# regrading around house



## eddytheflow (Mar 8, 2011)

hey guys, just about to start regrading and need some advice.

we've got a relatively flat lot sloping out to the street ever so slightly, and this wouldn't be a problem, but since the dirt is pretty much right up against our siding, I want to dig down some to expose the foundation about 8" (some of the wood is exposed and I want to prevent any rot and insects from getting in there). 
i've heard others talk about gravel and clay and compacting, etc, but i'm uncertain. i've got the idea that everything would pretty much work out if I dug around the perimiter of the house and threw dirt out to lower elevations, minding the slope. 
am i missing something? love to hear anyone else's experience doing something similar. thanks!


----------



## AllanJ (Nov 24, 2007)

> we've got a relatively flat lot sloping out to the street ever so slightly
> and this wouldn't be a problem but since the dirt is pretty much wood is
> exposed and I want to prevent any rot and insects from getting in there).
> 
> ...


First order of business, excavate around the house so the dirt does not touch 
the wood siding. It is possible that immediately you run into a problem that 
the rain water no longer flows out to the street.

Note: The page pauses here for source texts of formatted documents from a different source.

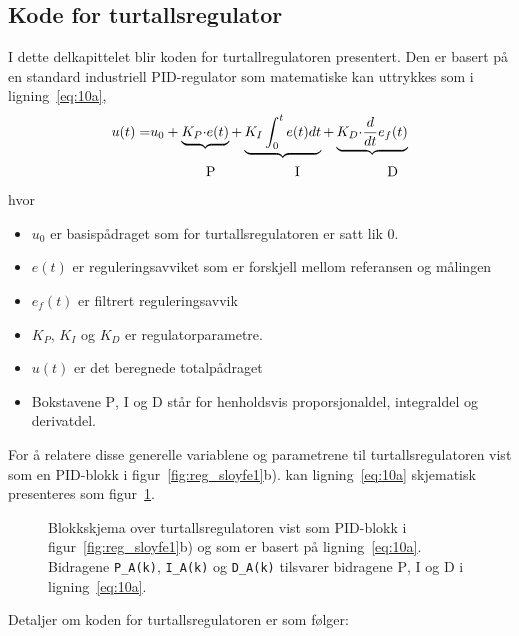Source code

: \subsection{Kode for turtallsregulator}
I dette delkapittelet blir koden for turtallregulatoren
presentert. Den er basert på en standard industriell PID-regulator som 
matematiske kan uttrykkes som i
ligning~\eqref{eq:10a},
\begin{align}
 u(t) =&  u_{0} + \underbrace{K_P{\cdot} e(t)} + 
             \underbrace{K_{I}\int_0^t e(t)dt} + 
             \underbrace{K_D {\cdot}\frac{d}{dt} e_{f}(t)}   \label{eq:10a}\\
 & \hspace*{14mm} \mathrm{P} \hspace*{20mm} \mathrm{I} 
\hspace*{22mm} \mathrm{D} \notag
\end{align}
hvor 
\begin{itemize}
\setlength\itemsep{0mm}
\item $u_{0}$ er basispådraget som for turtallsregulatoren
  er satt lik 0.
\item $e(t)$ er reguleringsavviket som er forskjell mellom referansen
  og målingen
\item $e_{f}(t)$ er filtrert reguleringsavvik
\item $K_{P}$, $K_{I}$ og $K_{D}$ er regulatorparametre.  
\item $u(t)$ er det beregnede totalpådraget 
\item Bokstavene $\mathrm{P}$, $\mathrm{I}$ og  
 $\mathrm{D}$ står for henholdsvis proporsjonaldel, integraldel og
  derivat\-del. 
\end{itemize}

For å relatere disse generelle variablene og parametrene 
til turtallsregulatoren vist
som en PID-blokk i  figur~\ref{fig:reg_sloyfe1}b). 
kan ligning~\eqref{eq:10a} skjematisk presenteres som
figur~\ref{fig:pid_blokk}.
\begin{figure}[H]
  \centering
  \hspace*{0mm}
  \caption{Blokkskjema over turtallsregulatoren vist som PID-blokk i
    figur~\ref{fig:reg_sloyfe1}b) og som er basert på
    ligning~\eqref{eq:10a}. Bidragene {\tt P\_A(k)},  {\tt I\_A(k)} og  
    {\tt D\_A(k)}  tilsvarer bidragene $\mathrm{P}$, $\mathrm{I}$ og  
    $\mathrm{D}$ i ligning~\eqref{eq:10a}.} 
  \label{fig:pid_blokk}
\end{figure}
Detaljer om koden for turtallsregulatoren er som følger:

Then you would need to regrade all the way from the foundation out halfway 
to the street so water will flow away from the house. Or maybe all the way 
to the street so the water collects out at your front property line.

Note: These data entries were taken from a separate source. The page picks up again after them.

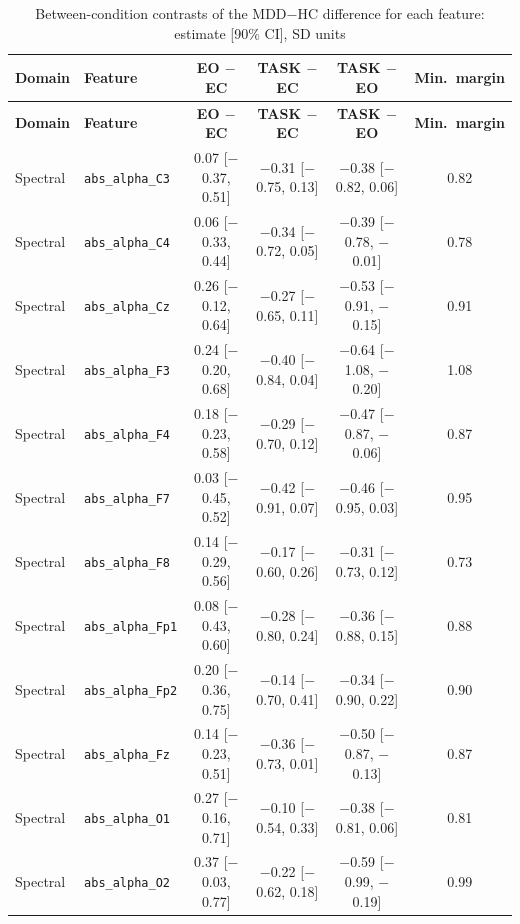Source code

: {\scriptsize
\setlength{\tabcolsep}{3pt}
\begin{longtable}{llcccc}
\caption{Between-condition contrasts of the MDD$-$HC difference for each feature: estimate [90\% CI], SD units}\label{tabS_contrastes_completa}\\
\toprule
\textbf{Domain} & \textbf{Feature} & \textbf{EO $-$ EC} & \textbf{TASK $-$ EC} & \textbf{TASK $-$ EO} & \textbf{Min.\ margin} \\
\midrule
\endfirsthead
\toprule
\textbf{Domain} & \textbf{Feature} & \textbf{EO $-$ EC} & \textbf{TASK $-$ EC} & \textbf{TASK $-$ EO} & \textbf{Min.\ margin} \\
\midrule
\endhead
\bottomrule
\endfoot
Spectral & \texttt{abs\_alpha\_C3} & 0.07 [$-$0.37, 0.51] & $-$0.31 [$-$0.75, 0.13] & $-$0.38 [$-$0.82, 0.06] & 0.82 \\
Spectral & \texttt{abs\_alpha\_C4} & 0.06 [$-$0.33, 0.44] & $-$0.34 [$-$0.72, 0.05] & $-$0.39 [$-$0.78, $-$0.01] & 0.78 \\
Spectral & \texttt{abs\_alpha\_Cz} & 0.26 [$-$0.12, 0.64] & $-$0.27 [$-$0.65, 0.11] & $-$0.53 [$-$0.91, $-$0.15] & 0.91 \\
Spectral & \texttt{abs\_alpha\_F3} & 0.24 [$-$0.20, 0.68] & $-$0.40 [$-$0.84, 0.04] & $-$0.64 [$-$1.08, $-$0.20] & 1.08 \\
Spectral & \texttt{abs\_alpha\_F4} & 0.18 [$-$0.23, 0.58] & $-$0.29 [$-$0.70, 0.12] & $-$0.47 [$-$0.87, $-$0.06] & 0.87 \\
Spectral & \texttt{abs\_alpha\_F7} & 0.03 [$-$0.45, 0.52] & $-$0.42 [$-$0.91, 0.07] & $-$0.46 [$-$0.95, 0.03] & 0.95 \\
Spectral & \texttt{abs\_alpha\_F8} & 0.14 [$-$0.29, 0.56] & $-$0.17 [$-$0.60, 0.26] & $-$0.31 [$-$0.73, 0.12] & 0.73 \\
Spectral & \texttt{abs\_alpha\_Fp1} & 0.08 [$-$0.43, 0.60] & $-$0.28 [$-$0.80, 0.24] & $-$0.36 [$-$0.88, 0.15] & 0.88 \\
Spectral & \texttt{abs\_alpha\_Fp2} & 0.20 [$-$0.36, 0.75] & $-$0.14 [$-$0.70, 0.41] & $-$0.34 [$-$0.90, 0.22] & 0.90 \\
Spectral & \texttt{abs\_alpha\_Fz} & 0.14 [$-$0.23, 0.51] & $-$0.36 [$-$0.73, 0.01] & $-$0.50 [$-$0.87, $-$0.13] & 0.87 \\
Spectral & \texttt{abs\_alpha\_O1} & 0.27 [$-$0.16, 0.71] & $-$0.10 [$-$0.54, 0.33] & $-$0.38 [$-$0.81, 0.06] & 0.81 \\
Spectral & \texttt{abs\_alpha\_O2} & 0.37 [$-$0.03, 0.77] & $-$0.22 [$-$0.62, 0.18] & $-$0.59 [$-$0.99, $-$0.19] & 0.99 \\

\end{longtable}}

Another idea is to dig a 1 foot wide by 1 foot deep trench all the way along 
the foundation. Line the trench with seamless plastic sheeting end to end
with the sheeting coming up to surface level (U cross section) and adhered
to the foundation along that side. This will reduce water going down the
foundation. Fill the trench with gravel. The top of the gravel also needs to be 
below the start of the wood siding by a few inches or so. Continue the 
trench past the foundation by several feet at both ends and dig dry wells. 
(The dry wells should not be against the foundation hence the need to 
extend the trench.) It may be necessary to put a sump pump in each dry well 
to send the water some distance from the house.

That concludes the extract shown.